--- EXTRACTED RECORDS ---

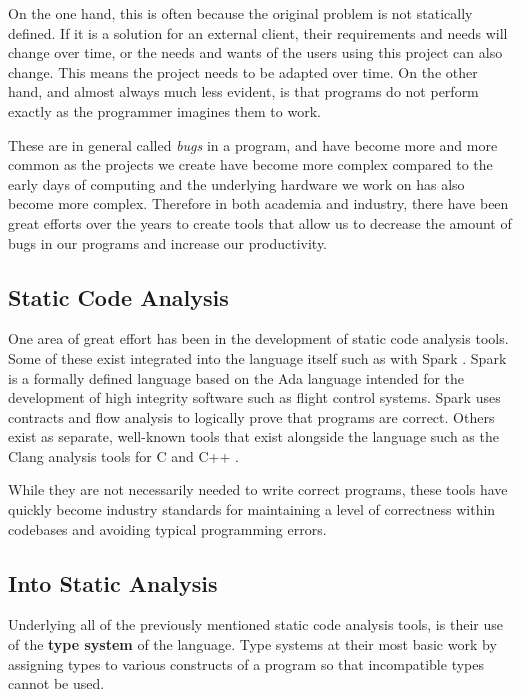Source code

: \documentclass{l4proj}
\begin{document}
On the one hand, this is often because the original problem is not statically defined.
If it is a solution for an external client, their requirements and needs will change over time, or the needs and wants of the users using this project can also change.
This means the project needs to be adapted over time.
On the other hand, and almost always much less evident, is that programs do not perform exactly as the programmer imagines them to work.

These are in general called \emph{bugs} in a program, and have become more and more common as the projects we create have become more complex compared to the early days of computing and the underlying hardware we work on has also become more complex.
Therefore in both academia and industry, there have been great efforts over the years to create tools that allow us to decrease the amount of bugs in our programs and increase our productivity.

\subsection{Static Code Analysis}

One area of great effort has been in the development of static code analysis tools.
Some of these exist integrated into the language itself such as with Spark \citep{Carre1990}.
Spark is a formally defined language based on the Ada \citep{Ada1979} language intended for the development of high integrity software such as flight control systems.
Spark uses contracts and flow analysis to logically prove that programs are correct.
Others exist as separate, well-known tools that exist alongside the language such as the Clang analysis tools for C and C++ \citep{kremenek2008}.

While they are not necessarily needed to write correct programs, these tools have quickly become industry standards for maintaining a level of correctness within codebases and avoiding typical programming errors.

\subsection{Into Static Analysis}

Underlying all of the previously mentioned static code analysis tools, is their use of the \textbf{type system} of the language.
Type systems at their most basic work by assigning types to various constructs of a program so that incompatible types cannot be used.
\end{document}
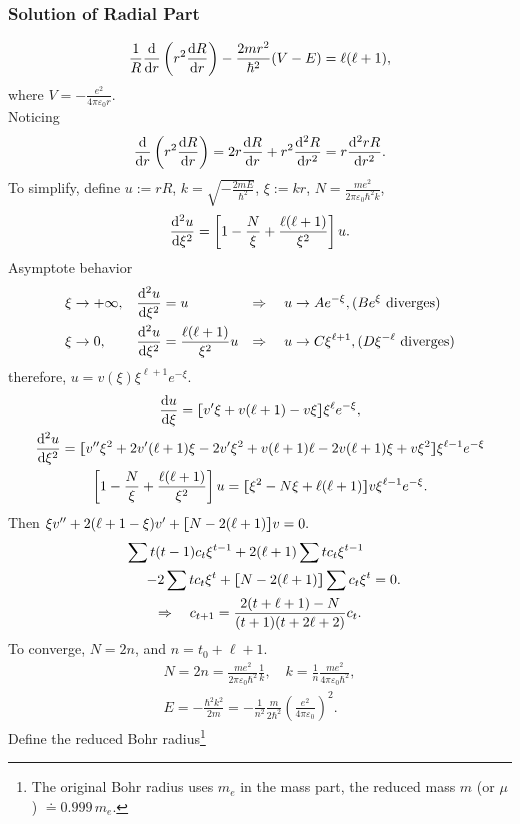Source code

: \documentclass{article}
\def\d{{\rm d}}
\newcommand{\ko}[1]{\hspace{-#1 pt}}%
\newcommand{\ds}[2]{\frac{\d #1}{\d #2}}%
\newcommand{\sds}[2]{\frac{\d^2 #1}{\d #2^2}}
\newcommand{\kh}[1]{\left(#1\right)}
\newcommand{\cmm}[1]{\lfloor\ko{4.45}\lceil #1\rceil\ko{4.45}\rfloor}%
\begin{document}
\subsubsection{Solution of Radial Part}
$$\frac1R\ds{}r\kh{r^2\ds Rr}-\frac{2mr^2}{\hbar^2}(V-E)=\ell(\ell+1),$$
where $V=-\frac{e^2}{4\pi\varepsilon_0r}$.\\
Noticing
$$\ds{}r\kh{r^2\ds Rr}=2r\ds Rr+r^2\sds Rr=r\sds{rR}r.$$
To simplify, define $u:=rR$, $k=\sqrt{-\frac{2mE}{\hbar^2}}$, $\xi:=kr$, $N=\frac{me^2}{2\pi\varepsilon_0\hbar^2k}$,
\begin{align}\label{radeqn}
	\sds u\xi=\left[1-\frac N\xi+\frac{\ell(\ell+1)}{\xi^2}\right]u.
\end{align}
Asymptote behavior
\begin{align*}
	\xi & \to+\infty, & \sds u\xi & =u                           & \Rightarrow\quad u & \to Ae^{-\xi},(Be^\xi{\rm~diverges})           \\
	\xi & \to0,       & \sds u\xi & =\frac{\ell(\ell+1)}{\xi^2}u & \Rightarrow\quad u & \to C\xi^{\ell+1},(D\xi^{-\ell}{\rm~diverges})
\end{align*}
therefore, $u=v(\xi)\xi^{\ell+1}e^{-\xi}.$
\begin{gather*}
	\ds u\xi=\cmm{v'\xi+v(\ell+1)-v\xi}\xi^\ell e^{-\xi},\\
	\sds u\xi=\cmm{v''\xi^2+2v'(\ell+1)\xi-2v'\xi^2+v(\ell+1)\ell-2v(\ell+1)\xi+v\xi^2}\xi^{\ell-1}e^{-\xi}\\
	\left[1-\frac N\xi+\frac{\ell(\ell+1)}{\xi^2}\right]u=\cmm{\xi^2-N\xi+\ell(\ell+1)}v\xi^{\ell-1}e^{-\xi}.
\end{gather*}
Then $\xi v''+2(\ell+1-\xi)v'+\cmm{N-2(\ell+1)}v=0.$
\begin{gather*}
	\sum t(t-1)c_t\xi^{t-1}+2(\ell+1)\sum tc_t\xi^{t-1}\qquad\\
	\qquad-2\sum tc_t\xi^t+\cmm{N-2(\ell+1)}\sum c_t\xi^t=0.\\
	\Rightarrow\quad c_{t+1}=\frac{2(t+\ell+1)-N}{(t+1)(t+2\ell+2)}c_t.
\end{gather*}
To converge, $N=2n$, and $n=t_0+\ell+1$.
\begin{gather*}
	N=2n=\frac{me^2}{2\pi\varepsilon_0\hbar^2}\frac1k,\quad
	k=\frac1n\frac{me^2}{4\pi\varepsilon_0\hbar^2},\\
	E=-\frac{\hbar^2k^2}{2m}=-\frac1{n^2}\frac m{2\hbar^2}\left(\frac{e^2}{4\pi\varepsilon_0}\right)^2.
\end{gather*}
Define the reduced Bohr radius\footnote{The original Bohr radius uses $m_e$ in the mass part, the reduced mass $m$ (or $\mu$) $\doteq 0.999\,m_e$.}
\end{document}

---

**PROBLEM DETAILS**
Give every entry again as it is, dropping its pictures.

**COMPLETED TASK**
Source code

: \documentclass{l4proj}
\begin{document}
On the one hand, this is often because the original problem is not statically defined.
If it is a solution for an external client, their requirements and needs will change over time, or the needs and wants of the users using this project can also change.
This means the project needs to be adapted over time.
On the other hand, and almost always much less evident, is that programs do not perform exactly as the programmer imagines them to work.

These are in general called \emph{bugs} in a program, and have become more and more common as the projects we create have become more complex compared to the early days of computing and the underlying hardware we work on has also become more complex.
Therefore in both academia and industry, there have been great efforts over the years to create tools that allow us to decrease the amount of bugs in our programs and increase our productivity.

\subsection{Static Code Analysis}

One area of great effort has been in the development of static code analysis tools.
Some of these exist integrated into the language itself such as with Spark \citep{Carre1990}.
Spark is a formally defined language based on the Ada \citep{Ada1979} language intended for the development of high integrity software such as flight control systems.
Spark uses contracts and flow analysis to logically prove that programs are correct.
Others exist as separate, well-known tools that exist alongside the language such as the Clang analysis tools for C and C++ \citep{kremenek2008}.

While they are not necessarily needed to write correct programs, these tools have quickly become industry standards for maintaining a level of correctness within codebases and avoiding typical programming errors.

\subsection{Into Static Analysis}

Underlying all of the previously mentioned static code analysis tools, is their use of the \textbf{type system} of the language.
Type systems at their most basic work by assigning types to various constructs of a program so that incompatible types cannot be used.
\end{document}
Source code

: \documentclass{article}
\def\d{{\rm d}}
\newcommand{\ko}[1]{\hspace{-#1 pt}}%
\newcommand{\ds}[2]{\frac{\d #1}{\d #2}}%
\newcommand{\sds}[2]{\frac{\d^2 #1}{\d #2^2}}
\newcommand{\kh}[1]{\left(#1\right)}
\newcommand{\cmm}[1]{\lfloor\ko{4.45}\lceil #1\rceil\ko{4.45}\rfloor}%
\begin{document}
\subsubsection{Solution of Radial Part}
$$\frac1R\ds{}r\kh{r^2\ds Rr}-\frac{2mr^2}{\hbar^2}(V-E)=\ell(\ell+1),$$
where $V=-\frac{e^2}{4\pi\varepsilon_0r}$.\\
Noticing
$$\ds{}r\kh{r^2\ds Rr}=2r\ds Rr+r^2\sds Rr=r\sds{rR}r.$$
To simplify, define $u:=rR$, $k=\sqrt{-\frac{2mE}{\hbar^2}}$, $\xi:=kr$, $N=\frac{me^2}{2\pi\varepsilon_0\hbar^2k}$,
\begin{align}\label{radeqn}
	\sds u\xi=\left[1-\frac N\xi+\frac{\ell(\ell+1)}{\xi^2}\right]u.
\end{align}
Asymptote behavior
\begin{align*}
	\xi & \to+\infty, & \sds u\xi & =u                           & \Rightarrow\quad u & \to Ae^{-\xi},(Be^\xi{\rm~diverges})           \\
	\xi & \to0,       & \sds u\xi & =\frac{\ell(\ell+1)}{\xi^2}u & \Rightarrow\quad u & \to C\xi^{\ell+1},(D\xi^{-\ell}{\rm~diverges})
\end{align*}
therefore, $u=v(\xi)\xi^{\ell+1}e^{-\xi}.$
\begin{gather*}
	\ds u\xi=\cmm{v'\xi+v(\ell+1)-v\xi}\xi^\ell e^{-\xi},\\
	\sds u\xi=\cmm{v''\xi^2+2v'(\ell+1)\xi-2v'\xi^2+v(\ell+1)\ell-2v(\ell+1)\xi+v\xi^2}\xi^{\ell-1}e^{-\xi}\\
	\left[1-\frac N\xi+\frac{\ell(\ell+1)}{\xi^2}\right]u=\cmm{\xi^2-N\xi+\ell(\ell+1)}v\xi^{\ell-1}e^{-\xi}.
\end{gather*}
Then $\xi v''+2(\ell+1-\xi)v'+\cmm{N-2(\ell+1)}v=0.$
\begin{gather*}
	\sum t(t-1)c_t\xi^{t-1}+2(\ell+1)\sum tc_t\xi^{t-1}\qquad\\
	\qquad-2\sum tc_t\xi^t+\cmm{N-2(\ell+1)}\sum c_t\xi^t=0.\\
	\Rightarrow\quad c_{t+1}=\frac{2(t+\ell+1)-N}{(t+1)(t+2\ell+2)}c_t.
\end{gather*}
To converge, $N=2n$, and $n=t_0+\ell+1$.
\begin{gather*}
	N=2n=\frac{me^2}{2\pi\varepsilon_0\hbar^2}\frac1k,\quad
	k=\frac1n\frac{me^2}{4\pi\varepsilon_0\hbar^2},\\
	E=-\frac{\hbar^2k^2}{2m}=-\frac1{n^2}\frac m{2\hbar^2}\left(\frac{e^2}{4\pi\varepsilon_0}\right)^2.
\end{gather*}
Define the reduced Bohr radius\footnote{The original Bohr radius uses $m_e$ in the mass part, the reduced mass $m$ (or $\mu$) $\doteq 0.999\,m_e$.}
\end{document}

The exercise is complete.